__PROBLEM TO WORK ON__.
Find the line containing "compter de leur" in the listing below. Repeat it exactly, along with each following line up to and including the one containing "alinéa est porté à deux mois.".
═══ SOURCE DATA ═══
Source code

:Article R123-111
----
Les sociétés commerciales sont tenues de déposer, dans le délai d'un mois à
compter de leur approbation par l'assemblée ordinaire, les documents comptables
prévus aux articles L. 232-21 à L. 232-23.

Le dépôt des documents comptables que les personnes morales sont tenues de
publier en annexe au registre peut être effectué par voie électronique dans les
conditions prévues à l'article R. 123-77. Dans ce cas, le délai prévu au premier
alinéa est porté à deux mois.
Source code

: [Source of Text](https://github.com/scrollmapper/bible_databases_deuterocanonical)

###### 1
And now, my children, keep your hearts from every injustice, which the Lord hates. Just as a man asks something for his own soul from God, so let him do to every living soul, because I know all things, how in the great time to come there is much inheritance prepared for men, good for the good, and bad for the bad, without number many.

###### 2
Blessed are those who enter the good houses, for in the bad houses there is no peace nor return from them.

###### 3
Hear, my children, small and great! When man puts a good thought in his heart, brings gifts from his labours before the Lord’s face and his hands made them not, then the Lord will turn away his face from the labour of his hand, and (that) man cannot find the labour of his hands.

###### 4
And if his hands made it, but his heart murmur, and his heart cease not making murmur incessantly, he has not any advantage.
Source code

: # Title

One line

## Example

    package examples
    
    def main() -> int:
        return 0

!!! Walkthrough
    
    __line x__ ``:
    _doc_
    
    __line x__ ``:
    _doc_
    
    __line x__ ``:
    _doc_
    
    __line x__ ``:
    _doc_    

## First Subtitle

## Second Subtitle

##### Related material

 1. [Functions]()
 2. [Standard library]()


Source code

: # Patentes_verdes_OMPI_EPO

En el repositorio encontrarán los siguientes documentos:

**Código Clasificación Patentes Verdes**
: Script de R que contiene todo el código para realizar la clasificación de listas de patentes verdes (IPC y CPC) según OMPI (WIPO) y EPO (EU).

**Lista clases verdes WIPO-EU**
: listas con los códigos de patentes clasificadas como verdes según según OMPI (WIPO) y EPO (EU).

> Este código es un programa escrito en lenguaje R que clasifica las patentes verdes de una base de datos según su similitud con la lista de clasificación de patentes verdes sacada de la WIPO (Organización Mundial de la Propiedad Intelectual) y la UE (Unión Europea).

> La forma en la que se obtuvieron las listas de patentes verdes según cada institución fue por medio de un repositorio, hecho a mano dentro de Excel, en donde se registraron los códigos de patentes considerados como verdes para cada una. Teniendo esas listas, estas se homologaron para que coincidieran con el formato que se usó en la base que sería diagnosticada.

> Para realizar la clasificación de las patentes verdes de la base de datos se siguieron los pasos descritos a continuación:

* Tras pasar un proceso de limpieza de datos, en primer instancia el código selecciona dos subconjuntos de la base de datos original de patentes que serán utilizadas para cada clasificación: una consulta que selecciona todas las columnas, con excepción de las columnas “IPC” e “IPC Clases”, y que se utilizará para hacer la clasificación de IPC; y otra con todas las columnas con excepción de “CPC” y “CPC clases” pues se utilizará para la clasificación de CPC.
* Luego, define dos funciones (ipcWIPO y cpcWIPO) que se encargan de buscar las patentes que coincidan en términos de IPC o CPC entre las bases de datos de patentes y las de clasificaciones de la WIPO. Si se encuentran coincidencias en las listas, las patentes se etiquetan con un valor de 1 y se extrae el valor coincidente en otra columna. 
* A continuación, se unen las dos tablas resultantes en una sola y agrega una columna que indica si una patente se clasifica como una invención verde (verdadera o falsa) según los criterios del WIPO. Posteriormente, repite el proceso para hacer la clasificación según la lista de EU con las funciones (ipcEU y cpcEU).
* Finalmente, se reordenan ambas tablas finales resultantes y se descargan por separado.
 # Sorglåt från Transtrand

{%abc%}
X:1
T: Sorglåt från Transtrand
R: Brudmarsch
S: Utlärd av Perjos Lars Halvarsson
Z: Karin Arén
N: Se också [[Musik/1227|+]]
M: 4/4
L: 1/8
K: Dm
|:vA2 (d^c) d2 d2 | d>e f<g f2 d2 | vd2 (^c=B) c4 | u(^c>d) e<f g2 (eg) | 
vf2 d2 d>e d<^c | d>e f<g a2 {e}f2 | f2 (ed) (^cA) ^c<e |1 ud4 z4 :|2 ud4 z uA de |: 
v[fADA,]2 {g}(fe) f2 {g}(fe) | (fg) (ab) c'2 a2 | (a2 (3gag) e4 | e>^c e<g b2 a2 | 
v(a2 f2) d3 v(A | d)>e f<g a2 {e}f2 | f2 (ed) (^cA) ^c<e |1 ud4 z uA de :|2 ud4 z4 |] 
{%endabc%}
═══
__PROBLEM SOLUTION__.
compter de leur approbation par l'assemblée ordinaire, les documents comptables
prévus aux articles L. 232-21 à L. 232-23.

Le dépôt des documents comptables que les personnes morales sont tenues de
publier en annexe au registre peut être effectué par voie électronique dans les
conditions prévues à l'article R. 123-77. Dans ce cas, le délai prévu au premier
alinéa est porté à deux mois.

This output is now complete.